Here are the managers expected to be in contention for the task.
It is coming up for a year since Jose Mourinho departed Manchester United, where the man who won the Premier League with Chelsea three times lifted the EFL Cup and Europa League before making way for Ole Gunnar Solskjaer.
He has since taken to punditry and his appearances have shown a marked softening in the dour demeanour that characterised his turbulent spell at Old Trafford.
Spurs might be the beneficiaries of Mourinho's new sunny disposition should they give him the task of clearing the storm clouds over Tottenham Hotspur Stadium.
Having led Juventus to five consecutive Serie A titles, Allegri – who has reportedly been learning English – is a man whose domestic record is difficult to argue with.

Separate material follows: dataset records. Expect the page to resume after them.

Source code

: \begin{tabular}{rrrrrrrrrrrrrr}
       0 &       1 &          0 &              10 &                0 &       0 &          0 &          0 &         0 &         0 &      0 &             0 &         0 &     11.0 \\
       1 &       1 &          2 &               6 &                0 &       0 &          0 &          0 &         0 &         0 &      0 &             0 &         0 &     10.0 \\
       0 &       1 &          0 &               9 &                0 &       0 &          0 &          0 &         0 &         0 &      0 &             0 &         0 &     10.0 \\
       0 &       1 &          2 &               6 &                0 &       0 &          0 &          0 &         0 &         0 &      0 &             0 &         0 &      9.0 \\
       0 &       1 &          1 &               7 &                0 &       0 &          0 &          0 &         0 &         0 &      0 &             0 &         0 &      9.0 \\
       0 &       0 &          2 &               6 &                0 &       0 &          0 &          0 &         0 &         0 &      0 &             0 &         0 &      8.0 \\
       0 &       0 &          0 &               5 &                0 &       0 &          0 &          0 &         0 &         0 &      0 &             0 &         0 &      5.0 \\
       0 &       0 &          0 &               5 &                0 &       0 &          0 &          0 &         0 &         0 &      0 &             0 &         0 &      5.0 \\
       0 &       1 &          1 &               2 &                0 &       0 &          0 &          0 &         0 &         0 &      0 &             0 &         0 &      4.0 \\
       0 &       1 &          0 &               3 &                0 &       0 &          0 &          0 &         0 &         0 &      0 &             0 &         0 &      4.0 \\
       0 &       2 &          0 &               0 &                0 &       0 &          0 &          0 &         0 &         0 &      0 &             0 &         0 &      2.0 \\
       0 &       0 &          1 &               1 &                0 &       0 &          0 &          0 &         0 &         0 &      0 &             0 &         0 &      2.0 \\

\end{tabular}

The first manager in Europe's top five leagues to win four consecutive doubles, Allegri was a trophy machine in Turin, but he has yet to be tested outside Italian football.
Under pressure at Napoli, where he has failed to win any of his past five games in all competitions, Ancelotti might jump at the chance to return to the Premier League.
The 60-year-old guided Chelsea to a domestic double in 2009-10, becoming the first Italian manager to win the Premier League, and since then he has lifted the Ligue 1 title with Paris Saint-Germain, the Champions League with Real Madrid, and the Bundesliga with Bayern Munich.
If Tottenham want pedigree, Ancelotti has it in spades.
Bournemouth have been quietly shaping up for a top-half finish in the Premier League table this season, and Howe did his reputation no harm by beating United at the Vitality Stadium on November 2.
The 41-year-old is a former Bournemouth player and loyal servant as manager for seven years, so he would not leave the club on a whim, but the offer of a long-term project at a club the size of Tottenham might be the right sort of opportunity.
Former Chelsea and Liverpool boss Benitez has the sort of record in the Premier League and Europe that might appease Tottenham fans, should Levy try to pry the Spaniard away from Chinese Super League club Dalian Yifang.
Levy will want a manager who can turn Spurs' fortunes around quickly and Benitez reached 100 wins with Liverpool in 181 Premier League games – though Pochettino reached the milestone in 169 matches in north London.
Since making a name for himself by steering Hoffenheim clear of relegation in 2015-16 and up to fourth by the end of the following campaign, Nagelsmann has continued to win admirers across Europe through the attractive, attacking football played by his RB Leipzig team.
At the age of just 32, Nagelsmann is one of the hottest managerial prospects in the game and Leipzig are second in the Germany's top flight. Any Spurs fans who saw the way they beat Mainz 8-0 this month may well hope he is given serious thought.